# Aim of the exercise
Which lines of the data contain the string "handling"? Show each of them.
**** Records provided ****
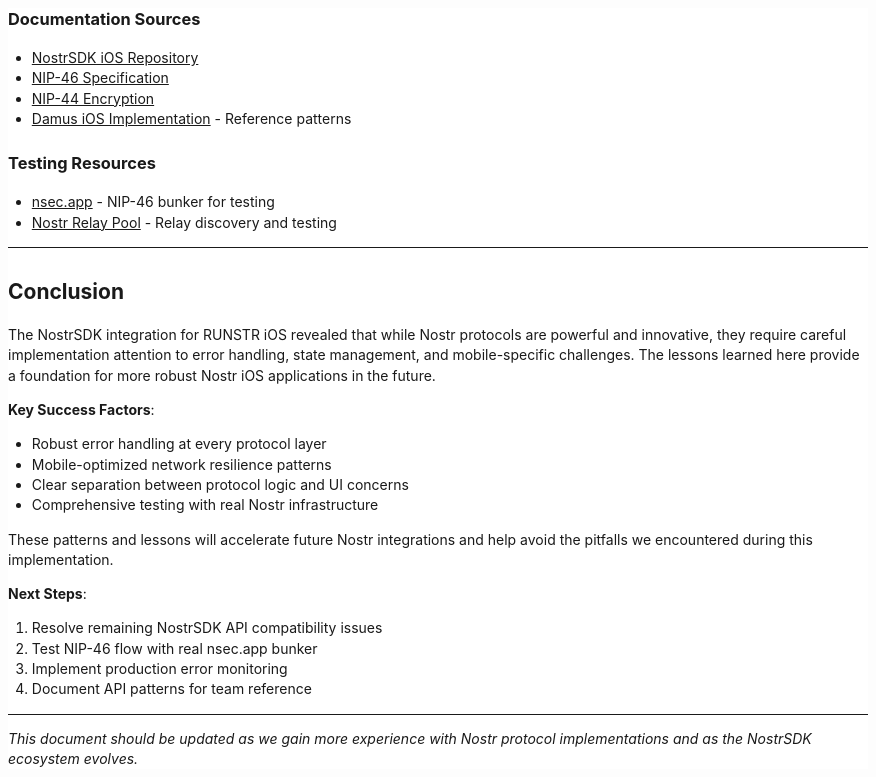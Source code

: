 ### Documentation Sources
- [NostrSDK iOS Repository](https://github.com/nostr-sdk/nostr-sdk-ios)
- [NIP-46 Specification](https://github.com/nostr-protocol/nips/blob/master/46.md)
- [NIP-44 Encryption](https://github.com/nostr-protocol/nips/blob/master/44.md)
- [Damus iOS Implementation](https://github.com/damus-io/damus) - Reference patterns

### Testing Resources
- [nsec.app](https://nsec.app) - NIP-46 bunker for testing
- [Nostr Relay Pool](https://nostr.watch) - Relay discovery and testing

---

## Conclusion

The NostrSDK integration for RUNSTR iOS revealed that while Nostr protocols are powerful and innovative, they require careful implementation attention to error handling, state management, and mobile-specific challenges. The lessons learned here provide a foundation for more robust Nostr iOS applications in the future.

**Key Success Factors**:
- Robust error handling at every protocol layer
- Mobile-optimized network resilience patterns  
- Clear separation between protocol logic and UI concerns
- Comprehensive testing with real Nostr infrastructure

These patterns and lessons will accelerate future Nostr integrations and help avoid the pitfalls we encountered during this implementation.

**Next Steps**:
1. Resolve remaining NostrSDK API compatibility issues
2. Test NIP-46 flow with real nsec.app bunker
3. Implement production error monitoring
4. Document API patterns for team reference

---

*This document should be updated as we gain more experience with Nostr protocol implementations and as the NostrSDK ecosystem evolves.*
****
# Response for this exercise
The NostrSDK integration for RUNSTR iOS revealed that while Nostr protocols are powerful and innovative, they require careful implementation attention to error handling, state management, and mobile-specific challenges. The lessons learned here provide a foundation for more robust Nostr iOS applications in the future.
- Robust error handling at every protocol layer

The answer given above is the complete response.